Stattdessen fand er immer öfter den Weg in die benachbarten Dörfer.

„Na, Petermann, wie geht’s denn so?“, fragte er, als er den einarmigen Bauern traf, den er bei der Ernte immer besonders geschätzt hatte.

„Wie soll’s schon gehen, Herr Baron. Der Arm fehlt eben. Nur Schmerzen macht das Aas. Als wär’s noch dran.“

Er wischte sich den Schweiß von der Stirn.

„Das werden Sie noch lange haben, haben die im Lazarett gesagt. Daran werden Sie sich gewöhnen. Bei dem einen gehts schneller, bei dem andern dauerts länger. Ist leicht gesagt, finden Sie nicht auch? Aber schlimmer ist der fehlende Arm. Man braucht ihn doch verdammt oft.“

Petermann verzog das Gesicht vor Schmerzen und griff nach seinem Stumpf.

„Jetzt haben sie mir gerade mit dem Bajonett in den Arm gestochen.“

„Ich will sehen, was ich machen kann. Den Arm kann ich Ihnen nicht geben. Und auch die Schmerzen nicht nehmen. Aber vielleicht fällt mir etwas ein“, sagte der Baron und ritt nachdenklich weiter.

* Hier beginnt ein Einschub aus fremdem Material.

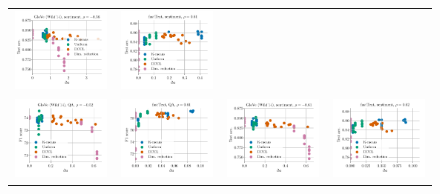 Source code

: \begin{figure}
\begin{tabular}{@{\hskip -0.0in}c@{\hskip -0.0in}c@{\hskip -0.0in}c@{\hskip -0.0in}c@{\hskip -0.0in}}
		\includegraphics[width=.245\linewidth]{figures/glove400k_sentiment_sst_test-acc_vs_gram-large-dim-delta2-4_linx_stoc.pdf} &
		\includegraphics[width=.245\linewidth]{figures/fasttext1m_sentiment_sst_test-acc_vs_gram-large-dim-delta2-4_linx_stoc.pdf} \\[-1em]
		\includegraphics[width=.245\linewidth]{figures/glove400k_qa_best-f1_vs_gram-large-dim-delta2-5_linx_stoc.pdf} &
		\includegraphics[width=.245\linewidth]{figures/fasttext1m_qa_best-f1_vs_gram-large-dim-delta2-5_linx_stoc.pdf} &
		\includegraphics[width=.245\linewidth]{figures/glove400k_sentiment_sst_test-acc_vs_gram-large-dim-delta2-5_linx_stoc.pdf} &
		\includegraphics[width=.245\linewidth]{figures/fasttext1m_sentiment_sst_test-acc_vs_gram-large-dim-delta2-5_linx_stoc.pdf} \\[-1em]

\end{tabular}
\end{figure}
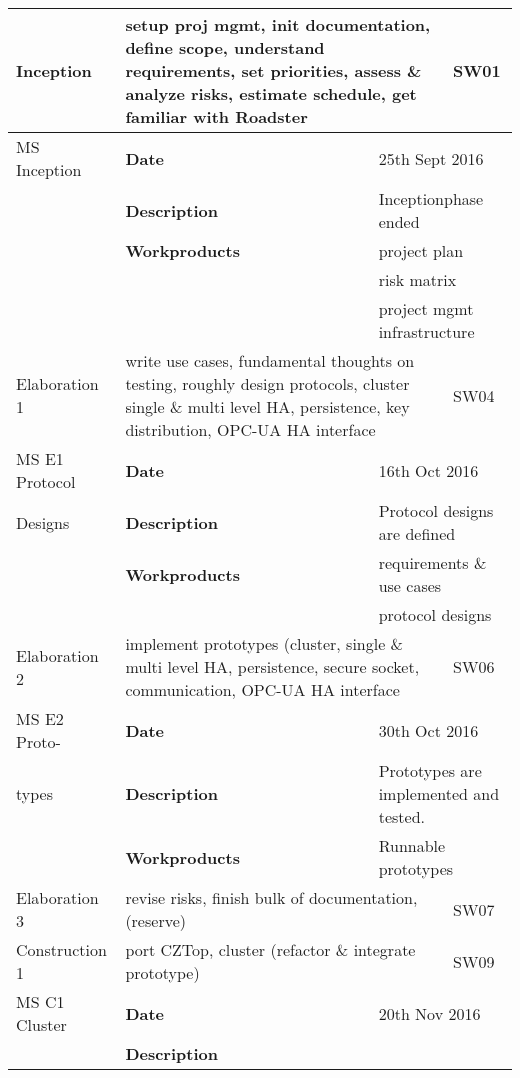 \begin{center}
\begin{longtable}{|p{25mm}|p{25mm} p{45mm}|p{10mm}|}
    \hline
    \endlastfoot
	Inception
		& \multicolumn{2}{p{70mm}|}{setup proj mgmt, init documentation, define scope, understand requirements,
		set priorities, assess \& analyze risks, estimate schedule, get familiar with Roadster}
		& SW01 \\ \hline
	MS Inception
		& \textbf{Date}
		& \multicolumn{2}{l|}{25th Sept 2016} \\
		& \textbf{Description}
		& \multicolumn{2}{l|}{Inceptionphase ended} \\
		& \textbf{Workproducts}
		& \multicolumn{2}{l|}{project plan} \\
		& & \multicolumn{2}{l|}{risk matrix} \\
		& & \multicolumn{2}{l|}{project mgmt infrastructure} \\ \hline
	Elaboration 1
		& \multicolumn{2}{p{70mm}|}{write use cases, fundamental thoughts on testing, roughly design protocols,
		cluster single \& multi level HA, persistence, key distribution, OPC-UA HA interface}
		& SW04 \\ \hline
	MS E1 Protocol
		& \textbf{Date}
		& \multicolumn{2}{l|}{16th Oct 2016} \\
		Designs & \textbf{Description}
		& \multicolumn{2}{l|}{Protocol designs are defined} \\
		& \textbf{Workproducts}
		& \multicolumn{2}{l|}{requirements \& use cases} \\
		& & \multicolumn{2}{l|}{protocol designs} \\ \hline
	Elaboration 2
		& \multicolumn{2}{p{70mm}|}{implement prototypes (cluster, single \& multi level HA, persistence, secure socket, 
		communication, OPC-UA HA interface}
		& SW06 \\ \hline
	MS E2 Proto-
		& \textbf{Date}
		& \multicolumn{2}{l|}{30th Oct 2016} \\
	types & \textbf{Description}
		& \multicolumn{2}{l|}{Prototypes are implemented and tested.} \\
		& \textbf{Workproducts}
		& \multicolumn{2}{l|}{Runnable prototypes} \\ \hline
	Elaboration 3
		& \multicolumn{2}{p{70mm}|}{revise risks, finish bulk of documentation, (reserve)}
		& SW07 \\ \hline
	Construction 1
		& \multicolumn{2}{p{70mm}|}{port CZTop, cluster (refactor \& integrate prototype)}
		& SW09 \\ \hline
	MS C1 Cluster
		& \textbf{Date}
		& \multicolumn{2}{l|}{20th Nov 2016} \\
		& \textbf{Description}

\end{longtable}
\end{center}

Der Sattler hatte die zündende Idee, als der Baron ihm das Problem schilderte.

Mit einer Handbewegung räumte er eine Ecke seines Arbeitstisches frei, griff nach einem Blatt Papier und suchte einen Bleistift.

Als er alles zusammen hatte, zeichnete er einen Pflug und einen Mann, der ihn führte, beide Hände an den Sterzen.

Erstaunt sah der Baron ihn an.

„Der Mann hat nur einen Arm“, wandte er ein.

Ohne etwas zu sagen, radierte der Sattler den linken Arm aus.

„So“, sagte er, „ist das so richtig?“

Wie man sich an den Blick der Kriegsinvaliden gewöhnte, so gewöhnte man sich auch an die Hilfsmittel, die ihnen ermöglichten, ihrem Beruf nachzugehen. Es entwickelte sich in den Dörfern rund um das Gut eine gewisse Solidarität zwischen denen, die der Krieg bisher verschont hatte, und denen, die zu den Verlierern gehörten. Das war nicht selbstverständlich, auch nicht hier in der Uckermark. Aber das Verhalten, man könnte fast sagen: die Fürsorge, des Barons trug sicher dazu bei.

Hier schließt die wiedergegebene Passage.